So many wonderful women gifted me with products, resources, FaceTime calls while I styled, etc. Not all gifts are tangible. Some are experiences, phone calls, and texts. I wrote about this experience here.
Another gift is to be there for this couple. Adopting is emotional. Your joy is because someone else has gone through a very difficult time. You may be a parent, but your child and his or her biological family is going through trauma. These emotions are overpowering at times, and coupled with the sudden lack of sleep, they can be overwhelming. Having someone to talk to is always an amazing gift. This is something I’m not sure I’ve thanked people for enough!
If you know someone who is a birth parent, check in on him or her often. Especially following a placement. Again, what she may need is your time, your presence, and the ability to have someone to talk to.
Above all, ask how you can help and what she needs. Just asking is a gift.
Read more about gift ideas for adoptive parents here.
You Can Never Go Wrong with a Book!
Many of us who are part of the adoption triad spend our free time educating ourselves about adoption.

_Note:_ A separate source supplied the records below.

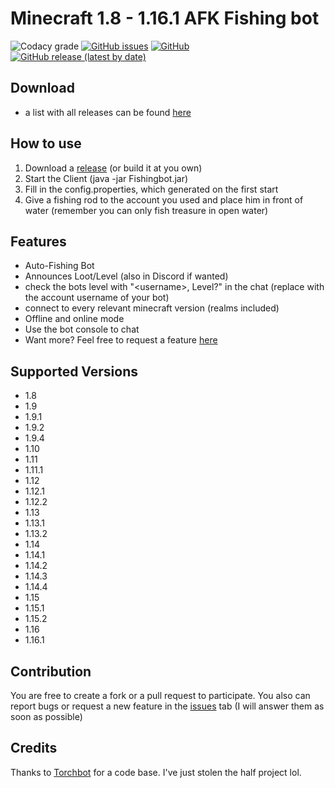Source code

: Minecraft 1.8 - 1.16.1 AFK Fishing bot
=============
![Codacy grade](https://img.shields.io/codacy/grade/05f0f6a5d76444a1b710f911b661bf1d)
[![GitHub issues](https://img.shields.io/github/issues/MrKinau/FishingBot)](https://github.com/MrKinau/FishingBot/issues)
[![GitHub](https://img.shields.io/github/license/MrKinau/FishingBot)](https://github.com/MrKinau/FishingBot/blob/master/LICENSE)
[![GitHub release (latest by date)](https://img.shields.io/github/v/release/MrKinau/FishingBot)](https://github.com/MrKinau/FishingBot/releases/latest)

## Download
- a list with all releases can be found [here](https://github.com/MrKinau/FishingBot/releases)

## How to use
1. Download a [release](https://github.com/MrKinau/FishingBot/releases) (or build it at you own)
2. Start the Client (java -jar Fishingbot.jar)
3. Fill in the config.properties, which generated on the first start
4. Give a fishing rod to the account you used and place him in front of water (remember you can only fish treasure in open water)

## Features
- Auto-Fishing Bot
- Announces Loot/Level (also in Discord if wanted)
- check the bots level with "\<username\>, Level?" in the chat (replace <username> with the account username of your bot)
- connect to every relevant minecraft version (realms included)
- Offline and online mode
- Use the bot console to chat
- Want more? Feel free to request a feature [here](https://github.com/MrKinau/FishingBot/issues)

## Supported Versions
- 1.8
- 1.9
- 1.9.1
- 1.9.2
- 1.9.4
- 1.10
- 1.11
- 1.11.1
- 1.12
- 1.12.1
- 1.12.2
- 1.13
- 1.13.1
- 1.13.2
- 1.14
- 1.14.1
- 1.14.2
- 1.14.3
- 1.14.4
- 1.15
- 1.15.1
- 1.15.2
- 1.16
- 1.16.1

## Contribution
You are free to create a fork or a pull request to participate. You also can report bugs or request a new feature in the [issues](https://github.com/MrKinau/FishingBot/issues) tab (I will answer them as soon as possible)

## Credits
Thanks to [Torchbot](https://github.com/woder/TorchBot) for a code base. I've just stolen the half project lol.
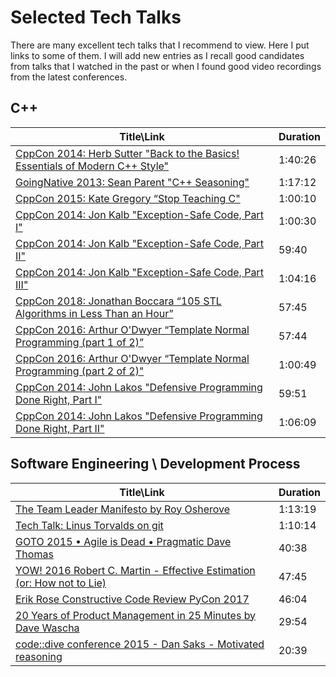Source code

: # Selected Tech Talks

There are many excellent tech talks that I recommend to view. Here I put links to some of them. I will add new entries as I recall good candidates from talks that I watched in the past or when I found good video recordings from the latest conferences.

## C++

| Title\Link                                                   | Duration |
| ------------------------------------------------------------ | -------- |
| [CppCon 2014: Herb Sutter "Back to the Basics! Essentials of Modern C++ Style"](https://www.youtube.com/watch?v=xnqTKD8uD64) | 1:40:26  |
| [GoingNative 2013: Sean Parent "C++ Seasoning"](https://www.youtube.com/watch?v=W2tWOdzgXHA) | 1:17:12  |
| [CppCon 2015: Kate Gregory “Stop Teaching C"](https://www.youtube.com/watch?v=YnWhqhNdYyk) | 1:00:10  |
| [CppCon 2014: Jon Kalb "Exception-Safe Code, Part I"](https://www.youtube.com/watch?v=W7fIy_54y-w) | 1:00:30  |
| [CppCon 2014: Jon Kalb "Exception-Safe Code, Part II"](https://www.youtube.com/watch?v=b9xMIKb1jMk) | 59:40    |
| [CppCon 2014: Jon Kalb "Exception-Safe Code, Part III"](https://www.youtube.com/watch?v=MiKxfdkMJW8) | 1:04:16  |
| [CppCon 2018: Jonathan Boccara “105 STL Algorithms in Less Than an Hour”](https://www.youtube.com/watch?v=2olsGf6JIkU) | 57:45    |
| [CppCon 2016: Arthur O'Dwyer “Template Normal Programming (part 1 of 2)”](https://www.youtube.com/watch?v=vwrXHznaYLA) | 57:44    |
| [CppCon 2016: Arthur O'Dwyer “Template Normal Programming (part 2 of 2)"](https://www.youtube.com/watch?v=VIz6xBvwYd8) | 1:00:49  |
| [CppCon 2014: John Lakos "Defensive Programming Done Right, Part I"](https://www.youtube.com/watch?v=1QhtXRMp3Hg) | 59:51    |
| [CppCon 2014: John Lakos "Defensive Programming Done Right, Part II"](https://www.youtube.com/watch?v=tz2khnjnUx8) | 1:06:09  |

## Software Engineering \ Development Process 

| Title\Link                                                   | Duration |
| ------------------------------------------------------------ | -------- |
| [The Team Leader Manifesto by Roy Osherove](https://www.youtube.com/watch?v=_UxzetgOWlE) | 1:13:19  |
| [Tech Talk: Linus Torvalds on git](https://www.youtube.com/watch?v=4XpnKHJAok8) | 1:10:14  |
| [GOTO 2015 • Agile is Dead • Pragmatic Dave Thomas](https://www.youtube.com/watch?v=a-BOSpxYJ9M) | 40:38    |
| [YOW! 2016 Robert C. Martin - Effective Estimation (or: How not to Lie)](https://www.youtube.com/watch?v=eisuQefYw_o) | 47:45    |
| [Erik Rose   Constructive Code Review   PyCon 2017](https://www.youtube.com/watch?v=iNG1a--SIlk) | 46:04    |
| [20 Years of Product Management in 25 Minutes by Dave Wascha](https://www.youtube.com/watch?v=i69U0lvi89c) | 29:54    |
| [code::dive conference 2015 - Dan Saks - Motivated reasoning](https://www.youtube.com/watch?v=hTvHea56t4s) | 20:39    |
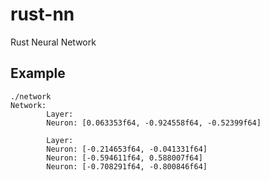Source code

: # rust-nn
Rust Neural Network

## Example
    ./network 
    Network:
            Layer:
            Neuron: [0.063353f64, -0.924558f64, -0.52399f64]
    
            Layer:
            Neuron: [-0.214653f64, -0.041331f64]
            Neuron: [-0.594611f64, 0.588007f64]
            Neuron: [-0.708291f64, -0.800846f64]
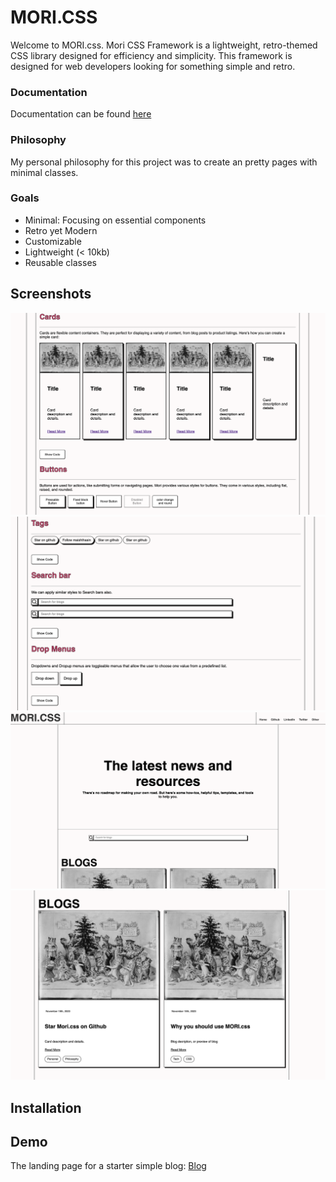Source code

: # MORI.CSS



Welcome to MORI.css. Mori CSS Framework is a lightweight, retro-themed CSS library designed for efficiency and simplicity. This framework is designed for web developers looking for something simple and retro. 

### Documentation

Documentation can be found [here](https://maishathasin.github.io/mori.css) 

### Philosophy

My personal philosophy for this project was to create an pretty pages with minimal classes.

### Goals

     
* Minimal: Focusing on essential components
* Retro yet Modern
* Customizable
* Lightweight (&lt; 10kb)  
* Reusable classes



## Screenshots 

![docs](docs-pic.png)
</br>
![docs](docs-pic2.png)
</br>
![Blog](blog1.png)
</br>
![Blog](blog2.png)



## Installation 




## Demo 

The landing page for a starter simple blog: [Blog](https://maishathasin.github.io/mori.css/blog.html)
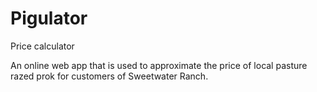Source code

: # Pigulator
Price calculator

An online web app that is used to approximate the price of local pasture razed prok for customers of Sweetwater Ranch.
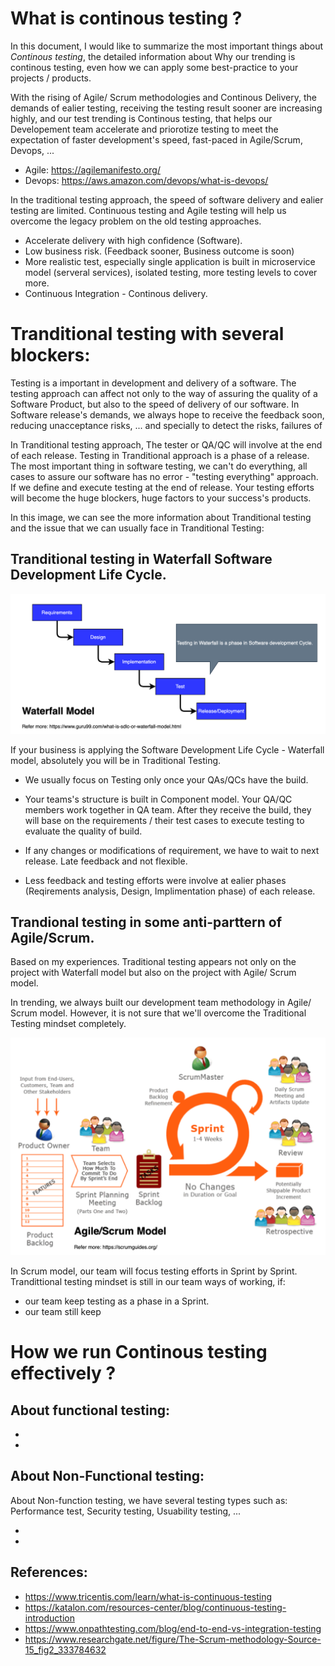 # What is continous testing ?

In this document, I would like to summarize the most important things about *Continous testing*, the detailed information about Why our trending is continous testing, even how we can apply some best-practice to your projects / products.

With the rising of Agile/ Scrum methodologies and Continous Delivery, the demands of ealier testing, receiving the testing result sooner are increasing highly, and our test trending is Continous testing, that helps our Developement team accelerate and priorotize testing to meet the expectation of faster development's speed, fast-paced in Agile/Scrum, Devops, ...

+ Agile: https://agilemanifesto.org/
+ Devops: https://aws.amazon.com/devops/what-is-devops/

In the traditional testing approach, the speed of software delivery and ealier testing are limited.  Continuous testing and Agile testing will help us overcome the legacy problem on the old testing approaches.

+ Accelerate delivery with high confidence (Software).
+ Low business risk. (Feedback sooner, Business outcome is soon)
+ More realistic test, especially single application is built in microservice model (serveral services), isolated testing, more testing levels to cover more.
+ Continuous Integration - Continous delivery.

# Tranditional testing with several blockers:

Testing is a important in development and delivery of a software. The testing approach can affect not only to the way of assuring the quality of a Software Product, but also to the speed of delivery of our software.
In Software release's demands, we always hope to receive the feedback soon, reducing unacceptance risks, ... and specially to detect the risks, failures of 

In Tranditional testing approach, The tester or QA/QC will involve at the end of each release. Testing in Tranditional approach is a phase of a release. The most important thing in software testing, we can't do everything, all cases to assure our software has no error - "testing everything" approach. If we define and execute testing at the end of release. Your testing efforts will become the huge blockers, huge factors to your success's products.

In this image, we can see the more information about Tranditional testing and the issue that we can usually face in Tranditional Testing:

## Tranditional testing in Waterfall Software Development Life Cycle.

![Waterfall-Model](../images/waterfall_model.png)

If your business is applying the Software Development Life Cycle - Waterfall model, absolutely you will be in Traditional Testing.

+ We usually focus on Testing only once your QAs/QCs have the build.

+ Your teams's structure is built in Component model.
Your QA/QC members work together in QA team. After they receive the build, they will base on the requirements / their test cases to execute testing to evaluate the quality of build.

+ If any changes or modifications of requirement, we have to wait to next release. Late feedback and not flexible.

+ Less feedback and testing efforts were involve at ealier phases (Reqirements analysis, Design, Implimentation phase) of each release.

## Trandional testing in some anti-parttern of Agile/Scrum.

Based on my experiences. Traditional testing appears not only on the project with Waterfall model but also on the project with Agile/ Scrum model.

In trending, we always built our development team methodology in Agile/ Scrum model. However, it is not sure that we'll overcome the Traditional Testing mindset completely.

![Waterfall-Model](../images/agile_scrum_model.png)

In Scrum model, our team will focus testing efforts in Sprint by Sprint. Trandittional testing mindset is still in our team ways of working, if:
- our team keep testing as a phase in a Sprint. 
- our team still keep 


# How we run Continous testing effectively ?

## About functional testing:

+ 
+ 

## About Non-Functional testing:
About Non-function testing, we have several testing types such as: Performance test, Security testing, Usuability testing, ...

+
+


## References:
- https://www.tricentis.com/learn/what-is-continuous-testing
- https://katalon.com/resources-center/blog/continuous-testing-introduction
- https://www.onpathtesting.com/blog/end-to-end-vs-integration-testing
- https://www.researchgate.net/figure/The-Scrum-methodology-Source-15_fig2_333784632
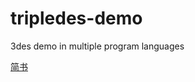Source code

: # tripledes-demo
3des demo in multiple program languages


[简书](https://www.jianshu.com/p/d5473557cdd5)

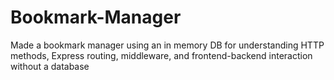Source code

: # Bookmark-Manager
Made a bookmark manager using an in memory DB for understanding HTTP methods, Express routing, middleware, and frontend-backend interaction without a database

I love to read from the perspective of adult adoptees so I can be a better parent. I read about transracial adoption, trauma in adoption, etc., constantly. I find that books can be one of the best gifts for families who are impacted by adoption.
Check out these books for people of all ages.
Though some of the gift ideas listed are more costly than others, the reality is that you don’t have to spend a lot of money to let the people in your life know that you’re there for them. One of the things that I treasure most is an envelope of cards that people sent to me and my daughter from all over the country and the world, welcoming her to our family and sending me a note of encouragement.
For more ideas about adoption gifts, check out this gift guide!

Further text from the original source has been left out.